About NeMo CuratorConceptsScaling & Performance

Scaling Up with Ray Resource Allocation

View as Markdown

NeMo Curator makes resource allocation across pipeline stages straightforward — both CPUs and GPUs. Each stage declares its own resource requirements, and the executor schedules work accordingly.
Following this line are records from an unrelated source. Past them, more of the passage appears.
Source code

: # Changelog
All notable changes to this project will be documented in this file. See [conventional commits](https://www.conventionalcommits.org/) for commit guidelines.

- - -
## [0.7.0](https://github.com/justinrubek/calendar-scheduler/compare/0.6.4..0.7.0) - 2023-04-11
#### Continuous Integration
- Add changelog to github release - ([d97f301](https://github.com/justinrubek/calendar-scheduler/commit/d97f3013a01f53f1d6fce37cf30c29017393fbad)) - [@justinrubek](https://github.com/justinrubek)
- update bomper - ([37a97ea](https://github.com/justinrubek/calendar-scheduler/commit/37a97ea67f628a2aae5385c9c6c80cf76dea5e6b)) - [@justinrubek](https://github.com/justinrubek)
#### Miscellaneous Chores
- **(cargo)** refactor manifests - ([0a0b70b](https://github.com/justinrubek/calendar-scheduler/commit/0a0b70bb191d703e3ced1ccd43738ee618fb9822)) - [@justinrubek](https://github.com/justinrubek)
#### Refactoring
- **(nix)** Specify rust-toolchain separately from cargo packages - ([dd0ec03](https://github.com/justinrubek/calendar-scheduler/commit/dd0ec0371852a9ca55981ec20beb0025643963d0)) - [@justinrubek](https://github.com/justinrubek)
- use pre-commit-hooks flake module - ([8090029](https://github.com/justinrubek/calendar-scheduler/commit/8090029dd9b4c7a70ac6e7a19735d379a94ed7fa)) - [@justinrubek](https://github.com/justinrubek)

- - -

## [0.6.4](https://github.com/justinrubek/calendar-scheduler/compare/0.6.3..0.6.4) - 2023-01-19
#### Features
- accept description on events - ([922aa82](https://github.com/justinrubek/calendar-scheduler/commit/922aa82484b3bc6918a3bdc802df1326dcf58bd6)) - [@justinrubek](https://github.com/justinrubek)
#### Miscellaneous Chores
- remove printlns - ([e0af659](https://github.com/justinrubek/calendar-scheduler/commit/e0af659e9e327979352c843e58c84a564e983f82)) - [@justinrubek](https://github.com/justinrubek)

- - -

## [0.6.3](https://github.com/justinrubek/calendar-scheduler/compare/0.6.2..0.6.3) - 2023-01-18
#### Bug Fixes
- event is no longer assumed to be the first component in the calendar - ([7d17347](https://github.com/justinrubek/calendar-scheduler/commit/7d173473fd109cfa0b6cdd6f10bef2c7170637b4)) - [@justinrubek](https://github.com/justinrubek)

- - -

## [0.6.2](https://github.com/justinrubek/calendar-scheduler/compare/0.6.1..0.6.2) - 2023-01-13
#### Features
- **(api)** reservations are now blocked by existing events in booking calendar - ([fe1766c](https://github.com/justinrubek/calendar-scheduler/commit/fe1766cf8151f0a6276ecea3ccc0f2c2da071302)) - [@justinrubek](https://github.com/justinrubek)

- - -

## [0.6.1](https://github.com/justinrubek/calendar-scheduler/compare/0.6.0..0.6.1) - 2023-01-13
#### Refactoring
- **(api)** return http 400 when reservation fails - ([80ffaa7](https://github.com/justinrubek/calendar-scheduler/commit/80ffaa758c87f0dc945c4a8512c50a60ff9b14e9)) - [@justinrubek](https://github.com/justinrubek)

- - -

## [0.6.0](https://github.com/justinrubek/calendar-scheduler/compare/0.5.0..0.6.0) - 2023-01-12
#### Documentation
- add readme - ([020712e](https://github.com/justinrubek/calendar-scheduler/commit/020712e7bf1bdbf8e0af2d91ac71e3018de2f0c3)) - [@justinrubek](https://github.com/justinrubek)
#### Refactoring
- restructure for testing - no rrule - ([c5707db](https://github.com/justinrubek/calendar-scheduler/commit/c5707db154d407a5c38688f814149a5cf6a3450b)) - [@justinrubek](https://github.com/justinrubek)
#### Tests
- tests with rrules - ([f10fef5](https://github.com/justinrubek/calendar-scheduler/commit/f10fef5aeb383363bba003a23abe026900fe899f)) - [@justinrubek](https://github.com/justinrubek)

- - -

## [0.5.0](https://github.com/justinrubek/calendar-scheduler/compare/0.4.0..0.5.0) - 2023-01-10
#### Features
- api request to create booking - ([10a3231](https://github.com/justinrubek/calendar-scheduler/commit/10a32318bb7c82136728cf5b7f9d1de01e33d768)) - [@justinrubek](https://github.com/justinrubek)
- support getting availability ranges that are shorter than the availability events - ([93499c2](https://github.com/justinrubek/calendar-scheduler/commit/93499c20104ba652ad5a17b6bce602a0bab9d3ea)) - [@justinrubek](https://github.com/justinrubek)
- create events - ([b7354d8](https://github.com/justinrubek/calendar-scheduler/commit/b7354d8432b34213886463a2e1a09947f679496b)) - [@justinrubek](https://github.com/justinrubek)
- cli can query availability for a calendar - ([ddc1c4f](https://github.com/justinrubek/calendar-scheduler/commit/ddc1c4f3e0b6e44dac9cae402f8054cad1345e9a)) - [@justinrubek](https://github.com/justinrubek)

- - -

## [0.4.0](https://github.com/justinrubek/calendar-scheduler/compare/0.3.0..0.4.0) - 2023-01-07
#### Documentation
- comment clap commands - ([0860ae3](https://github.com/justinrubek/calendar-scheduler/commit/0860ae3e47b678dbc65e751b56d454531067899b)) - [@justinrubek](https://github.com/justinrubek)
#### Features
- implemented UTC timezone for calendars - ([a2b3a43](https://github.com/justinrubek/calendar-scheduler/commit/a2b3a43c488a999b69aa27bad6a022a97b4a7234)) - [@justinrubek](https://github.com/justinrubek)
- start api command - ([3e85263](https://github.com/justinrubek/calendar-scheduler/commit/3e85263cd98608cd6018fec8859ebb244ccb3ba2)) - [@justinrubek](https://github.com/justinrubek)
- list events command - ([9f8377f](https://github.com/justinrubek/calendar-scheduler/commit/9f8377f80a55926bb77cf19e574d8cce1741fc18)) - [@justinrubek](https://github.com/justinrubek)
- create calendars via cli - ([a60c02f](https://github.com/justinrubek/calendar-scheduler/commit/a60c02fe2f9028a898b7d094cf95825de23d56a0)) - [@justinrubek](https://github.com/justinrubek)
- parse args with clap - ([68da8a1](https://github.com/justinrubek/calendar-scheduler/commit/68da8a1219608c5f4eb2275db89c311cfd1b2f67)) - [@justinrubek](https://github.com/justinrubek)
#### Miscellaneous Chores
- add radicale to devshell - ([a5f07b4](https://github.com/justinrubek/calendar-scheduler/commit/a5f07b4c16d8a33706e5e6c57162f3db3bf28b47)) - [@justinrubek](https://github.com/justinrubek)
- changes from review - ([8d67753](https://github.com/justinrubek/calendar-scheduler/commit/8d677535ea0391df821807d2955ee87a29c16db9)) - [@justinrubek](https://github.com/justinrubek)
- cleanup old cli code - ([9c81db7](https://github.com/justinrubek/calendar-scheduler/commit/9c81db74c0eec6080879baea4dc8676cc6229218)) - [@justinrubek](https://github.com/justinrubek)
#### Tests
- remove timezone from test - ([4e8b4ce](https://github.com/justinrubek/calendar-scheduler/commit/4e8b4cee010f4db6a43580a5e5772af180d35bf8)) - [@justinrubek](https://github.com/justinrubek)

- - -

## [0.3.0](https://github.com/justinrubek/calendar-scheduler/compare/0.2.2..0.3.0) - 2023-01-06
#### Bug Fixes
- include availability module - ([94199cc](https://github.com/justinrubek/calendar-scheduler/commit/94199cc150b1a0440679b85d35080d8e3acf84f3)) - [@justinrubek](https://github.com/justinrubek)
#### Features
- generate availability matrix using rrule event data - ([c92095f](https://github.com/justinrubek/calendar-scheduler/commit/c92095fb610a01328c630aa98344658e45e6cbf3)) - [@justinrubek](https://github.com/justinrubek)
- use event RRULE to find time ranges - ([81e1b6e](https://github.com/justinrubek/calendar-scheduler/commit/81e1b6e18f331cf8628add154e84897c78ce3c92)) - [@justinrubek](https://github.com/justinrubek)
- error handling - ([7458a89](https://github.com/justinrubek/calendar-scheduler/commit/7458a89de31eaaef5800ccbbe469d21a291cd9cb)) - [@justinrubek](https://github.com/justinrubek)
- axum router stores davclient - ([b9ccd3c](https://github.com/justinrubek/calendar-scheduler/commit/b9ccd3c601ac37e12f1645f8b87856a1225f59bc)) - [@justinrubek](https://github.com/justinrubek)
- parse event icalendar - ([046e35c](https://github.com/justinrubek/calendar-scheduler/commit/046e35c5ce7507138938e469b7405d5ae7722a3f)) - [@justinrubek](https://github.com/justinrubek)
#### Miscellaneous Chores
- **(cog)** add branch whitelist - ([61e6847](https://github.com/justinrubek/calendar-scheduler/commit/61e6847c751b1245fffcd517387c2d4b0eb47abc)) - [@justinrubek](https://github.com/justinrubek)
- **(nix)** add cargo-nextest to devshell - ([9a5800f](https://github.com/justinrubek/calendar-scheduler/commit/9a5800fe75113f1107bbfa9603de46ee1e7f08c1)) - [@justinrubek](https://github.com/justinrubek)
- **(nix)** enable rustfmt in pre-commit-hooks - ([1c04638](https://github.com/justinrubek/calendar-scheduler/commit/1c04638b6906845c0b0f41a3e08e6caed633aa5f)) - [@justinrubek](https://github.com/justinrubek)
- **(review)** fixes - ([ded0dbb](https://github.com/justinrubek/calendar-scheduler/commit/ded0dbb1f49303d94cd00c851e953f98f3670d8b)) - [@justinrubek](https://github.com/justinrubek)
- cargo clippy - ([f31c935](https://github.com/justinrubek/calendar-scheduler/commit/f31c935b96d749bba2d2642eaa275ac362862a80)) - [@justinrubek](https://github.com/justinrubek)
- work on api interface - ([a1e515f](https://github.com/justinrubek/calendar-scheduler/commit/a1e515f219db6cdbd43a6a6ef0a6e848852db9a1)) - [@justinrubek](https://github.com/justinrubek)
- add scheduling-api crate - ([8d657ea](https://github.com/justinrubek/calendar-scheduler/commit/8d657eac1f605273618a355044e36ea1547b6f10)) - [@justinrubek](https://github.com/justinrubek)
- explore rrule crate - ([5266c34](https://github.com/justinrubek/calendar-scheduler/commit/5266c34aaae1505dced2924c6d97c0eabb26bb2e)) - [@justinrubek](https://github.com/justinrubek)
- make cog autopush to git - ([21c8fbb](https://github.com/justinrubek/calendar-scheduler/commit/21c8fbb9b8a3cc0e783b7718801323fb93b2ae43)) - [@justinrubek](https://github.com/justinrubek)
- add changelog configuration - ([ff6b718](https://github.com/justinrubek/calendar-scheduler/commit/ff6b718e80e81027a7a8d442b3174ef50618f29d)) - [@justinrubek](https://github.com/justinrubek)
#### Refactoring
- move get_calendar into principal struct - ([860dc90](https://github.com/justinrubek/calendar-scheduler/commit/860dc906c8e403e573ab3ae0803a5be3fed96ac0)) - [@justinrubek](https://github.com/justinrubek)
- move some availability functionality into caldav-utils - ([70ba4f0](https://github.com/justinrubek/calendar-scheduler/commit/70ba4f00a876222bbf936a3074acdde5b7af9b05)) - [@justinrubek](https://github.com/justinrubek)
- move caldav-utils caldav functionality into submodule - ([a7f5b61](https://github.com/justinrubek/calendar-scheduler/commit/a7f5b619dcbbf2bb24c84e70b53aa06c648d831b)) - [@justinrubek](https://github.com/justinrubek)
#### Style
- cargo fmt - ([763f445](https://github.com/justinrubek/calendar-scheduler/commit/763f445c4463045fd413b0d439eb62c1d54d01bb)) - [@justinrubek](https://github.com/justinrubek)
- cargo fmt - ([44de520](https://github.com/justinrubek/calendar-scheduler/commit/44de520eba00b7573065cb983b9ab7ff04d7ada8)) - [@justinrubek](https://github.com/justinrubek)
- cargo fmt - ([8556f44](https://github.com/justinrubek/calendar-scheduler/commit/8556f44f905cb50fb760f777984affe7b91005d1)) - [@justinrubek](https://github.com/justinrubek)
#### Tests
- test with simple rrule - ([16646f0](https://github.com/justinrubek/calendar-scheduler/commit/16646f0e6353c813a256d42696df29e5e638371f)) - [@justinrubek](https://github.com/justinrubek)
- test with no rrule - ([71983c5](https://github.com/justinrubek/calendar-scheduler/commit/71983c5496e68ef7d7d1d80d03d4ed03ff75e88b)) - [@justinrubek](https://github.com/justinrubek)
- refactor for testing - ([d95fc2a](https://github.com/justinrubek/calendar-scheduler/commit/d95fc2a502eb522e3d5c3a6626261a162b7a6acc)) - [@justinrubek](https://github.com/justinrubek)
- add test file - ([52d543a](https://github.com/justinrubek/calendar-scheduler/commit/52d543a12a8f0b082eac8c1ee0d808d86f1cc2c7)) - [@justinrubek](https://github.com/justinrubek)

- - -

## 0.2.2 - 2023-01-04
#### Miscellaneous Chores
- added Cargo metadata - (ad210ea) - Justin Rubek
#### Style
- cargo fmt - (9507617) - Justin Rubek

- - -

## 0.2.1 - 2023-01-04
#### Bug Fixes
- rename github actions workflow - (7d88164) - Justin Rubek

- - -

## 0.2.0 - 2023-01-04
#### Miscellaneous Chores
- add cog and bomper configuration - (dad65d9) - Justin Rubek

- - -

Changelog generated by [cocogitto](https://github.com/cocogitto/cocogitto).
This design improves performance on CPU-only stages in pipelines that also use GPUs, because CPU stages no longer block GPU resources.

How It Works

Every ProcessingStage can specify a Resources object that declares its CPU and GPU needs:

1from nemo_curator.stages.core import ProcessingStage
2from nemo_curator.stages.function_definitions import processing_stage
3from nemo_curator.stages.resources import Resources
4from nemo_curator.tasks import DocumentBatch
5
6
7class TokenizerStage(ProcessingStage[DocumentBatch, DocumentBatch]):
8 name: str = "TokenizerStage"
9 resources: Resources = Resources(cpus=1.0) # CPU-only — no GPU needed
10
11 def __init__(self):
12 super().__init__()
13 # ... stage logic ...
14
15
16class ModelStage(ProcessingStage[DocumentBatch, DocumentBatch]):
17 name: str = "ModelStage"
18
19 def __init__(self, model_path: str):
20 super().__init__()
21 # ... stage logic ...
22 pass
23
24
25@processing_stage(name="custom_filter", resources=Resources(cpus=1))
26def custom_filter_stage(task: DocumentBatch) -> DocumentBatch:
27 # ... filter logic ...
28 pass
29
30
31model_stage = ModelStage(model_path="path/to/model").with_(resources=Resources(gpus=1))
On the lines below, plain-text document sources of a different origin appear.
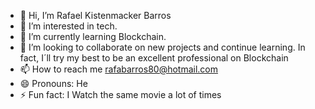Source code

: - 👋 Hi, I’m Rafael Kistenmacker Barros
- 👀 I’m interested in tech.
- 🌱 I’m currently learning Blockchain.
- 💞️ I’m looking to collaborate on new projects and continue learning. In fact, I´ll try my best to be an excellent professional on Blockchain
- 📫 How to reach me rafabarros80@hotmail.com
- 😄 Pronouns: He
- ⚡ Fun fact: I Watch the same movie a lot of times      

<!---
Rafabarros80/Rafabarros80 is a ✨ special ✨ repository because its `README.md` (this file) appears on your GitHub profile.
You can click the Preview link to take a look at your changes.
--->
When a pipeline runs, the executor reads each stage’s resource declaration and schedules tasks to satisfy those constraints. Stages that need GPUs are placed on GPU-equipped nodes; CPU-only stages can run on any available worker.

Key Concepts

CPU-Only vs. GPU Stages

The most impactful optimization is correctly separating CPU and GPU work. In a mixed pipeline, CPU-only stages (tokenization, text parsing, filtering) should not request GPU resources — this frees GPUs for inference stages that actually need them:

1# CPU-only: tokenization, filtering, I/O
2# Runs on any worker, doesn't block GPU resources
3@processing_stage(name="tokenizer", resources=Resources(cpus=1))
4def tokenizer_stage(task: DocumentBatch) -> DocumentBatch:
5 pass
6
7# GPU: model inference, embeddings
8# Scheduled only on GPU-equipped nodes
9model_stage = ModelStage(model_path="path/to/model").with_(resources=Resources(gpus=1))

Fractional GPU Allocation

Some GPU stages don’t need an entire GPU. You can use fractional allocation via Resources(gpus=0.25) or reserve a specific amount of GPU memory with Resources(gpu_memory_gb=10):

1# 4 workers share one GPU via fractional allocation
2model_stage = ModelStage(model_path="path/to/model").with_(resources=Resources(gpus=0.25))
3
4# Or reserve a specific amount of GPU memory
5model_stage = ModelStage(model_path="path/to/model").with_(resources=Resources(gpu_memory_gb=10))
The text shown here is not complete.